Building a predictive nomogram
Considering the clinicopathologic features and these five prognostic cuproptosis-related genes, we also built a predictive nomogram to predict the survival probability. Univariate and multivariate analyses showed that FDX1 expression, age and pM stage were independent factors affecting the prognosis of KIRC patients (figure 6A-B). The predictive nomogram suggested that the 3‐year and 5‐year overall survival rates could be predicted relatively well compared with an ideal model in the entire cohor (figure 6C-D).
Correlation analysis of cuproptosis-related genes prognosis model and tumor immune infiltration in KIRC
Cuproptosis plays an important role in the development of tumor immune microenvironment. In this study, we also used TIMER and MCPCOUNTER methods to analyze the correlation between cuproptosis-related genes prognosis model and various immune cells，The results of TIMER method showed that B cell and Macrophage was negatively correlated with cuproptosis-related genes prognosis model(figure 7A) .cuproptosis-related genes prognosis model was positively correlated with T cell CD8+，cytotoxicity score, negatively correlated with Monocyte，Macrophage/Monocyte，Myeloid dendritic cell，Neutrophil，Endothelial cell by MCPCOUNTER method (figure 7B).

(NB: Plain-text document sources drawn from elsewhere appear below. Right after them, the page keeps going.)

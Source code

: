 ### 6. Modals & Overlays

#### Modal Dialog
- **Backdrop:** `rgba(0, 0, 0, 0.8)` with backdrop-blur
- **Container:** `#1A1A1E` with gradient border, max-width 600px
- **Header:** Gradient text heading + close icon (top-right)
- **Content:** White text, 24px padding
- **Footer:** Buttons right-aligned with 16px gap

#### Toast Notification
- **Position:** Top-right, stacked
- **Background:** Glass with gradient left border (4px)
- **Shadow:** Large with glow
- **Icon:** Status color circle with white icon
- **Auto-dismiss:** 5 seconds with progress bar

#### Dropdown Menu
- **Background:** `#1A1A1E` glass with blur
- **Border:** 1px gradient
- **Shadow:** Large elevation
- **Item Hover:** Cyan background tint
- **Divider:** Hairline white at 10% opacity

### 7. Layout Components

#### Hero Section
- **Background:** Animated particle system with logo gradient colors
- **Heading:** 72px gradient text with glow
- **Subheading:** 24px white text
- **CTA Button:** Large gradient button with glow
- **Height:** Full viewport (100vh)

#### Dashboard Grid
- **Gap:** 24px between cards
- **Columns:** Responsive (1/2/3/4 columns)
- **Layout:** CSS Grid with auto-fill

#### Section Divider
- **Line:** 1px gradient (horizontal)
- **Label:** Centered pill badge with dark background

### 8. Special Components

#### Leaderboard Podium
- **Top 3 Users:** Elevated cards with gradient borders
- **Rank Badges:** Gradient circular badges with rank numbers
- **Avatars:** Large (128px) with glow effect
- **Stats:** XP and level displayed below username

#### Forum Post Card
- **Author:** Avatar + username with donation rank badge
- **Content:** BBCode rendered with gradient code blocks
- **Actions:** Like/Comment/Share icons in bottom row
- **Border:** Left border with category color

Cuproptosis prognosis related genes and immunoassay site related genes expression differences and correlation analysis with TMB,MSI
Immune checkpoint molecules are inhibitory regulatory molecules in the immune system, which are essential for maintaining tolerance, preventing autoimmune reactions, and minimizing tissue damage by controlling the timing and intensity of immune responses. Therefore, we analyzed the expression differences of immunoassay site-related genes in the high and low expression groups of cuproptosis prognosis related genes MTF1, LIAS, FDX1, DLAT and CDKN2A，The results showed that LAG3, PDCD1, CD274 and PDCD1LG2 were significantly different in the high and low expression groups of five cuproptosis prognosis genes(figure 8A-E). TMB and MSI are two emerging biomarkers related to immunotherapy response. We also evaluated the correlations of MTF1, LIAS, FDX1, DLAT, and CDKN2A with TMB and MSI，The results showed that FDX1 and CDKN2A were positively correlated with MSI(p＜0.05)(figure 8F）. FDX1 and DLAT were negatively correlated with TMB, while CDKN2A was positively correlated with TMB (p＜0.05)(figure 8G).